Corporate environmental economics examines the effects between a company's environmental impact and its economic success. In addition to the question of how the fulfillment of legal requirements or its own environmental goals can be managed as cost-effectively as possible, environmental economics also investigates the extent to which a company can specifically use ecological aspects as a competitive advantage. Furthermore, the environmental economics should show a company the possibilities to meet the environmental requirements of the market, the state and society.

Magazines

Environmental economics journals include:

See also

literature

  • Jörn Altmann: environmental policy, data, facts, concepts for practice . Stuttgart 1997, ISBN 3-8252-1958-5 .
  • Klaus Georg Binder: Basic features of environmental economics . Munich 1999, ISBN 3-8006-2232-7 .
  • Alfred Endres: Environmental Economics . 3., completely revised and significantly expanded edition.

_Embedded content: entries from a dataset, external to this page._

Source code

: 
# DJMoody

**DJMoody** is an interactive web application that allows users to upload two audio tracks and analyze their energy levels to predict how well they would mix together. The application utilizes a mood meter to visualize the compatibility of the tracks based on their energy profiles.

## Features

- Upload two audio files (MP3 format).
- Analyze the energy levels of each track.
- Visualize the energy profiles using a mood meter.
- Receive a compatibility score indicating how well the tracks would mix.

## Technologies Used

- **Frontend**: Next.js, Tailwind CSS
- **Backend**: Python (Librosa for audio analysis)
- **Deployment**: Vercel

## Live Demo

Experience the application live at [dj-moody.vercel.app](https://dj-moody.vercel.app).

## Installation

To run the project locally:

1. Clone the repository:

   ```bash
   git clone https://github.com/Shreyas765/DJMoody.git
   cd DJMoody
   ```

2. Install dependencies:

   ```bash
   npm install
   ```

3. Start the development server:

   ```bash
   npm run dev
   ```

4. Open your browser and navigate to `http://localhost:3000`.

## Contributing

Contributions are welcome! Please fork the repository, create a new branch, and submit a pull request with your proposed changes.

Stuttgart 2007, ISBN 978-3-17-019721-3 .
  • Bruno S. Frey : Environmental Economics. 3rd, exp. Edition. Göttingen 1992, ISBN 3-525-33581-4 .
  • Franz Jaeger : Nature and Economy. Economic foundations of a policy of qualitative growth. Cur / Zurich 1993, ISBN 3-7253-0405-X .
  • Ernst Ulrich von Weizsäcker : Earth policy. Ecological realpolitik on the threshold of the century of the environment. 4th, act. Edition. Darmstadt 1994, ISBN 3-534-80144-X .
  • Lutz Wicke : environmental economics. A practice-oriented introduction. 4th edition. Munich 1993, ISBN 3-8006-1720-X .
  • Rainer Marggraf , Sabine Streb: Economic evaluation of the natural environment. Theory, political significance, ethical discussion. Spectrum, Heidelberg / Berlin 1997, ISBN 3-86025-206-2 .
  • Roland Menges : Environmental Economics. In: Compendium of Economic Theory and Economic Policy I. Wiesbaden 2019, pp. 561–706, ISBN 978-3-658-21776-1 .
  • MA Drupp, JN Meya, S. Baumgärtner, MF Quaas: Economic inequality and the value of nature. In: Ecological Economics. Volume 150, 2018, pp. 340-345.
  • Justus Wesseler (Ed.): Environmental Costs and Benefits of Transgenic Crops. Springer Press, Dordrecht, NL 2005.
  • Justus Wesseler, Hans-Peter Weikard, Robert Weaver (Eds.): Risk and Uncertainty in Environmental and Resource Economics. Edward Elgar, Cheltenham 2003.
  • R. Perman, Y. Ma, J. McGilvray, M. Common: Natural resource and environmental economics . Pearson Education, 2003.
  • DJ Phaneuf, T. Requate: A course in environmental economics: theory, policy, and practice . Cambridge University Press, 2016.
  • Eberhard Feess, Andreas Seeliger: Environmental Economics and Environmental Policy. 4th, completely revised edition. Munich 2013, ISBN 978-3-8006-4668-5 .
  • Hans Wiesmeth: Environmental Economics. Theory and practice in balance. Berlin / Heidelberg / New York 2003, ISBN 3-540-43839-4 .

Web links

Individual evidence

  1. ^ Gabler Verlag (Ed.): Gabler Wirtschaftslexikon. Keyword: environmental economics , online on the Internet: http://wirtschaftslexikon.gabler.de/Archiv/12109/umweltoekonomik-v6.html
  2. Resource Economics . In: Gabler Wirtschaftslexikon. Retrieved January 23, 2016 .
  3. a b Fritz Söllner: The history of economic thinking . 4th edition. Springer, Heidelberg 2015, ISBN 978-3-662-44017-9 .
  4. ^ TD Crocker: A Short History of Environmental and Resource Economics . In: Jeroen CJM van den Bergh (Ed.): Handbook of Environmental and Resource Economics . Edward Elgar, 1999, doi : 10.4337 / 9781843768586.00011 .
  5. a b c Partha Dasgupta : Nature in Economics . In: Environmental and Resource Economics . tape 39 , no. 1 , 2008, p. 1-7 , doi : 10.1007 / s10640-007-9178-4 .
  6. ^ Nils Droste, Jasper N. Meya: Ecosystem services in infrastructure planning - a case study of the projected deepening of the Lower Weser river in Germany . In: Journal of Environmental Planning and Management . tape 60 , no. 2 , February 1, 2017, ISSN  0964-0568 , p. 231–248 , doi : 10.1080 / 09640568.2016.1151405 .
  7. L. Wicke et al.: Operational environmental economics. Verlag Vahlen, 1992, ISBN 3-8006-1357-3 , p. 19.